Sage's family moved to Deerfield Beach, Florida during her childhood. While there, she became involved with the Unity Church. The family returned to Colorado, settling in Boulder, where Sage spent her adolescent and teenage years. She regularly practiced morning meditation at the Unity of Boulder Spiritual Center, and also engaged in Church-organized vision quests and meditative retreats.

Sage attended Shining Mountain Waldorf School, graduating in 1996. She credits her high school art teacher, Hikaru Hirata-Miyakawa, for introducing her to "semi-realism," acrylic painting, and the works of Ernst Fuchs.

==Art==

===Studies and early career===
In 1997, Sage traveled to Vienna, Austria, to study classical painting with artist Michael Fuchs. She learned the Old Masters' method of Mischtechnik; Ernst Fuchs, Michael's father, had revived this style of painting in the 1950s. In 1999, after her two-year apprenticeship, Sage began working with Ernst Fuchs. She assisted Fuchs with his lifelong project in the Apocalypse Chapel in Klagenfurt, Austria, and worked with him until 2007.

In 1999 and 2000, she taught underpainting at the "Old Master, New Visions" seminar in Payerbach, Austria. The event was organized by Phil Rubinov-Jacobson, one of Ernst Fuchs's students in the 1970s.

===Career===
She began to exhibit her work in the United States alongside other artists beginning in 2007. She began to be represented by Galerie 10, which had also represented Ernst Fuchs, Manfred Deix, Rudolf Hausner, Helmut Kand, Anton Lehmden, Arik Brauer, and Wolfgang Hutter. Sage then moved to Los Angeles, California, where her works were exhibited at the Temple of Visions gallery.

Sage has painted live, conducted workshops, and delivered lectures at exhibitions and festivals like Inner Visions at the Boom Festival in Portugal, Palenque Norte's Burning Man, Harmonic Spaces in Australia, Art Basel Miami, and the Nexus Global Youth Summit. Her works are in galleries and salons around the world, including in Vienna, Australia, and Italy. In the United States, her works have been shown in Los Angeles, Chicago, and Colorado.

===Visionary art organizations===
Sage is one of ten members of the Visionary Guild who studied under Fuchs, which is part of the Vienna Academy of Visionary Art that opened in September 2013. Sage conceived the idea for the guild and worked in concert with Laurence Caruana and A. Andrew Gonzalez—whom Sage met in 2000 while working with Ernst Fuchs—to establish it. The Visionary Guild elected to base itself in Vienna because of the Vienna School of Fantastic Realism. The academy is located near Ernst Fuchs' studio, the Palais Pálffy, and the Phantasten Museum, which also showcases Sage's works.
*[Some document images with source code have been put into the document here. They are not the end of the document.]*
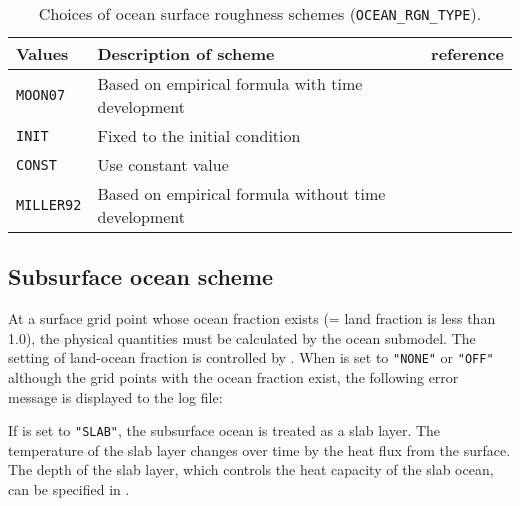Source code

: \begin{table}[h]
\begin{center}
  \caption{Choices of ocean surface roughness schemes (\texttt{OCEAN\_RGN\_TYPE}).}
  \label{tab:nml_ocean_rgn}
  \begin{tabularx}{150mm}{llX} \hline
    \rowcolor[gray]{0.9}  Values & Description of scheme & reference \\ \hline
      \verb|MOON07|   & Based on empirical formula with time development    & \citet{moon_2007} \\
      \verb|INIT|     & Fixed to the initial condition \\
      \verb|CONST|    & Use constant value \\
      \verb|MILLER92| & Based on empirical formula without time development & \citet{miller_1992} \\
    \hline
  \end{tabularx}
\end{center}
\end{table}


\clearpage
\subsection{Subsurface ocean scheme}

At a surface grid point whose ocean fraction exists (= land fraction is less than 1.0),
the physical quantities must be calculated by the ocean submodel.
The setting of land-ocean fraction is controlled by .
When  is set to \verb|"NONE"| or \verb|"OFF"| although the grid points with the ocean fraction exist, the following error message is displayed to the log file:


If  is set to \verb|"SLAB"|, the subsurface ocean is treated as a slab layer. The temperature of the slab layer changes over time by the heat flux from the surface. The depth of the slab layer, which controls the heat capacity of the slab ocean, can be specified  in .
Two other guild members, David Heskin and his wife, Aloria Weaver, later founded the Colorado Alliance of Visionary Artists (CAVA) with Sage.

On March 24, 2020 Sage plugged into her creative vision that had been incubating since circa 2011 called The Vision Train and began a creative experiment. Starting as a 24/7 Global Art Jam on Zoom, she has connected visionary artists from different places around the world via the internet.

===Style, themes, and methods===
Sage is considered to be a visionary artist. Her works are created with the intent to inspire spiritual and personal transformation.

She gets inspiration from live music, nature, and conversations. She begins a painting by developing a narrative, then allows the work to emerge, often listening to music or audiobooks to avoid overthinking.

She describes visionary art as a cultural phenomenon. She says her goal is to create a culture of empathy for living beings and the earth, saying, "it's a practice, a meditation, and a dedication that takes [her] into a space of contemplation."

The egg is a common motif in her works. This is representative of Sage's intention "to create portals that open to the infinite possibilities of being and expressing so that we may remember and rediscover who we are, where we originate from, and where we are headed." Another symbolic reference is "the train," intended to convey regenerative journeys of spiritual transformation.